[Gluster-devel] Cascading different translator doesn't work as expectation

yaomin @ gmail yangyaomin at gmail.com
Mon Jan 5 02:48:26 UTC 2009


Hey,

    I try to use the following cascading mode to enhance the throughput performance, but the result is bad.
    There are four storage nodes and each exports 2 directories.

         (on client)                          unify(alu) translator
                                                  /                              \
                                                /                                  \
                                              /                                      \
                                            /                                          \
                                           /                                             \
(translator on client)        stripe                                         stripe 
                                      /          \                                     /     \
                                     /            \                                   /        \
                                    /              \                                 /           \ 
(translator on client)   AFR        AFR                          AFR        AFR  
                                  /    \           /    \                        /     \          /      \
                                 /      \         /       \                    /        \        /        \
                            #1-1  #2-1  #3-1   #4-4         #1-2   #2-2   #3-2    #4-2
   When I use iozone to test with 10 concurrent processes, I only find the #3 and #4 storages working,  and the other 2 nodes doesn't work. As my expectation, the 4 storage nodes should simultaneously work at any time, but it is out of my mind. what's wrong with it?

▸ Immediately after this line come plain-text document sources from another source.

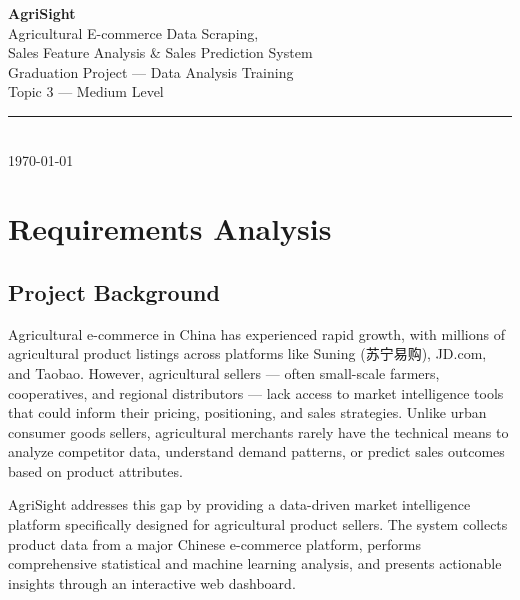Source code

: \documentclass[12pt,a4paper]{report}
\begin{document}
\begin{titlepage}
  \centering
  \vspace*{3cm}
  {\Huge \textbf{AgriSight}}\\[0.4cm]
  {\Large Agricultural E-commerce Data Scraping,}\\[0.1cm]
  {\Large Sales Feature Analysis \& Sales Prediction System}\\[1.5cm]
  {\large Graduation Project — Data Analysis Training}\\[0.3cm]
  {\large Topic 3 — Medium Level}\\[2cm]
  \rule{\textwidth}{1pt}\\[0.5cm]
  {\large \today}
  \vfill
\end{titlepage}

\tableofcontents
\newpage

\chapter{Requirements Analysis}

\section{Project Background}

Agricultural e-commerce in China has experienced rapid growth, with millions of agricultural product listings across platforms like Suning (苏宁易购), JD.com, and Taobao. However, agricultural sellers --- often small-scale farmers, cooperatives, and regional distributors --- lack access to market intelligence tools that could inform their pricing, positioning, and sales strategies. Unlike urban consumer goods sellers, agricultural merchants rarely have the technical means to analyze competitor data, understand demand patterns, or predict sales outcomes based on product attributes.

AgriSight addresses this gap by providing a data-driven market intelligence platform specifically designed for agricultural product sellers. The system collects product data from a major Chinese e-commerce platform, performs comprehensive statistical and machine learning analysis, and presents actionable insights through an interactive web dashboard.
\end{document}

  Another issue is that the memory is exhausted on storage nodes when writing and on client server when reading, and it is not what I want. Is there any method to limit the usage of memory?


Best Wishes.
Alfred

Following is the vol file on client.

### file: client-volume.spec.sample

##############################################
###  GlusterFS Client Volume Specification  ##
##############################################

#### CONFIG FILE RULES:
### "#" is comment character.
### - Config file is case sensitive
### - Options within a volume block can be in any order.
### - Spaces or tabs are used as delimitter within a line. 
### - Each option should end within a line.
### - Missing or commented fields will assume default values.
### - Blank/commented lines are allowed.
### - Sub-volumes should already be defined above before referring.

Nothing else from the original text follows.